The Department of Natural Resources posts the warnings when testing shows high levels of either in the water. Mary Skopec oversees the water monitoring program and says there was a north-south split when it came to they type of issues found at the lakes.
“We had repeated rains that tracked across the northern half of the state — so as a result we had a higher than normal number of e-coli bacteria advisories,” Skopec says. “And then southern was in pretty dry conditions and we actually saw a number of the algal toxic warnings this year. In fact, we set a record for number advisories in 2016 for algae toxins.” Skopec says there were 37 warnings posted at beaches for high levels of algae, and many more for bacteria concerns.
“The e-coli advisories — we had about a 136 of those advisories — which represents about a quarter of all the samples taken were above the advisory level.” Skopec says the high number of e-coli levels is due to the heavy rains that washed materials into lakes. She says the record number of algae warnings is something to keep an eye on.
“I do think we want to be aware of this kind increasing trend in algal toxin advisories, and it’s something to be monitoring and be aware of. But certainly nothing to be terribly alarmed at right now,” according to Skopec. Skopec says preventing the algae issues in the lakes is a long-term issue.
“In terms of the algae, it’s really a matter of trying to reduce the nutrients. Algae are like any living plant, they like nutrients, they grow faster and more vigorously with the nutrients. So, one of the things we’ll be looking for is trying to reduce the amount of nutrients getting into the lakes. The reduction strategy that the state is currently engaged in will hopefully bring some relief to some of those water bodies. Other factors that spawn the algae blooms can’t be controlled.
“Some of its just the roll of the dice in terms of climate. So, when we have higher temperatures, more stagnant wind conditions, that really sets the stage for those algae to get really dominant,” Skopec says, “especially the blue-greens that produce those toxins…so we really have to work hard to bring down those nutrient levels, because we can’t do anything about those weather conditions.” She says the effort to improve Iowa’s lakes is underway.

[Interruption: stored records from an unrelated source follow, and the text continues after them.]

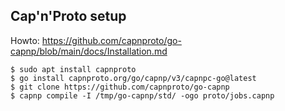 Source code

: ## Cap'n'Proto setup

Howto: https://github.com/capnproto/go-capnp/blob/main/docs/Installation.md

```
$ sudo apt install capnproto
$ go install capnproto.org/go/capnp/v3/capnpc-go@latest
$ git clone https://github.com/capnproto/go-capnp
$ capnp compile -I /tmp/go-capnp/std/ -ogo proto/jobs.capnp
```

She says there are a number of projects going on around the state with the lake restoration program and she says many have made gains in reducing the sediment that gets into lakes.
Skopec says Lake Darling and Lake Aquabi are good examples of the program working to reduce sediment. “We know where we put significant money and effort into protecting that lake watershed we see significant improvement. And hopefully through time we will have more of those lakes going through that process.” The issues with the lakes can lead to problems for people if they swim in them.
“We have had about a dozen illnesses sort of on average over the last couple of years with people coming and seeing either fever or they feel like they have the flu,” Skopec explains. “And this year is no exception. We had again about a dozen people coming seeking relief for illness as a result of being exposed to the toxins.” Skopec says that’s why they post signs at the beaches to let people know about the issue and to keep them from the water. But they only test the water at state beaches.
“Certainly people should go to their physician if they feel ill and they have been in water bodies that are green or scummy,” Skopec says. “We try to be proactive about letting know when they should stay out of the water or what to do if they become sick. It is a challenge because we can’t test everywhere in the state.” The state beach water monitoring program ended on Labor Day. You can see the summer water survey results on the DNR’s website.